The HIF-1 complex has effects on the expression of many genes (reviewed in Ref. 1). One of the genes regulated by HIF, which is thought to be of critical importance to the progression of cancer, is VEGF (55). VEGF is the major angiogenic factor leading to the development of new blood vessels from preexisting capillary beds in solid tumors and their metastases and is an autocrine factor in hematological tumors (56, 57). Inhibition of VEGF activity by functional-blocking antibodies, expression of antisense VEGF mRNA, or disruption of VEGF receptor signaling (58, 59) reduces neoangiogenesis and tumor growth. We observed that transfection of cells with human Trx-1 increased the overall production of VEGF in MCF-7 breast cancer, HT-29 colon cancer, and WEHI7.2 lymphoma cells. The effect of exogenous recombinant Trx-1 was less than that of transfected Trx-1 and is presumably mediated by recombinant Trx-1 entering the cells because there is no known receptor for Trx-1 on the surface of cells (40). We found that both cellular and secreted levels of VEGF were increased by Trx-1. Transfection of cells with redox inactive mutant Trx-1 (C32S/C35S) inhibited the increase of VEGF. Activation of VEGF is mediated by a 47-bp HRE located 985–939 bp 5′ to the VEGF transcription initiation site (60). A HIF-1 binding site has also been demonstrated in this region (61). Therefore, the changes in VEGF protein levels in the presence of the redox-active or -inactive Trx-1 presumably can be accounted for by the changes in the transactivating ability of HIF-1. However, HIF-independent mechanisms may also play a role in controlling VEGF production and could account for the changes observed under normoxic conditions (62).

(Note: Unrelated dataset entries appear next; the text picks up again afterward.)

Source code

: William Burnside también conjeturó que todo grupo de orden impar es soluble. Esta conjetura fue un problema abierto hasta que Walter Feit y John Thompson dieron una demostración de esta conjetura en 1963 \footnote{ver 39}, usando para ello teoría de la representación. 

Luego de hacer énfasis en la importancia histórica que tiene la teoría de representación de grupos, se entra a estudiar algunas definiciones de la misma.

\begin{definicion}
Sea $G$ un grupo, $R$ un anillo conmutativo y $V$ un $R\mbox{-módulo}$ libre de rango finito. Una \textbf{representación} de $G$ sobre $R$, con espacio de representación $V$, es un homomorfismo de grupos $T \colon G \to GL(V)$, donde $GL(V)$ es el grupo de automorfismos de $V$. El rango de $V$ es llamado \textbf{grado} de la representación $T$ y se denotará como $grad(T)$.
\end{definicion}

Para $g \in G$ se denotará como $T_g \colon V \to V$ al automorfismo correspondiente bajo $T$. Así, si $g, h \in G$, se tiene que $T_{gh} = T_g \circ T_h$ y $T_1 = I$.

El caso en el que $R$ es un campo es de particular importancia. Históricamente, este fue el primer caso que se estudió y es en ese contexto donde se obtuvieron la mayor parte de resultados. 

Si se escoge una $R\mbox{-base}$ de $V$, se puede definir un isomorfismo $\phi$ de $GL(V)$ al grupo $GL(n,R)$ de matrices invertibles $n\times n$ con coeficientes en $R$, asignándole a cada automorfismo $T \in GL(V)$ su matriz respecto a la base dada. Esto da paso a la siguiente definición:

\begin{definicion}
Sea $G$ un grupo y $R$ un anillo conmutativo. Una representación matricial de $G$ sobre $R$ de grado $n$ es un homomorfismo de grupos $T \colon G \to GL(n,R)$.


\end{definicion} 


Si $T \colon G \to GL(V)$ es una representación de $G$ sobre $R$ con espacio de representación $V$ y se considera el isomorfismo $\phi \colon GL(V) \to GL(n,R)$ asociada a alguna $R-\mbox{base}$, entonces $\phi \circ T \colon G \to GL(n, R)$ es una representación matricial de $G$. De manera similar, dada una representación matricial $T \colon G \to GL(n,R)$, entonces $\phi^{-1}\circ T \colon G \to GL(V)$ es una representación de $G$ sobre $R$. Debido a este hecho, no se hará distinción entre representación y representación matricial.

We observed that Trx-1 transfected WEHI7.2 cells grown as tumors in mice have increased VEGF levels and angiogenesis measured by microvessel density. Increased Trx-1 expression can transform cells under certain conditions (63) and stimulates the growth of tumor cells in culture (40, 64) and as xenografts in animals (47). Clinically increased Trx-1 expression is correlated with aggressive tumor growth of primary gastric cancer (45) and decreased survival of patients with non-small cell lung cancers (48). An increase in VEGF production by Trx-1 could therefore contribute to the aggressive phenotype of Trx-1 overexpressing tumors.

In summary, we have shown that Trx-1 increases levels of HIF-1α protein under both normoxic and hypoxic conditions. This is associated with an increase in hypoxia-induced HIF-1 transactivation and VEGF formation with increased tumor angiogenesis in vivo. This may provide a mechanism to explain the aggressive tumor growth observed in tumors overexpressing Trx-1.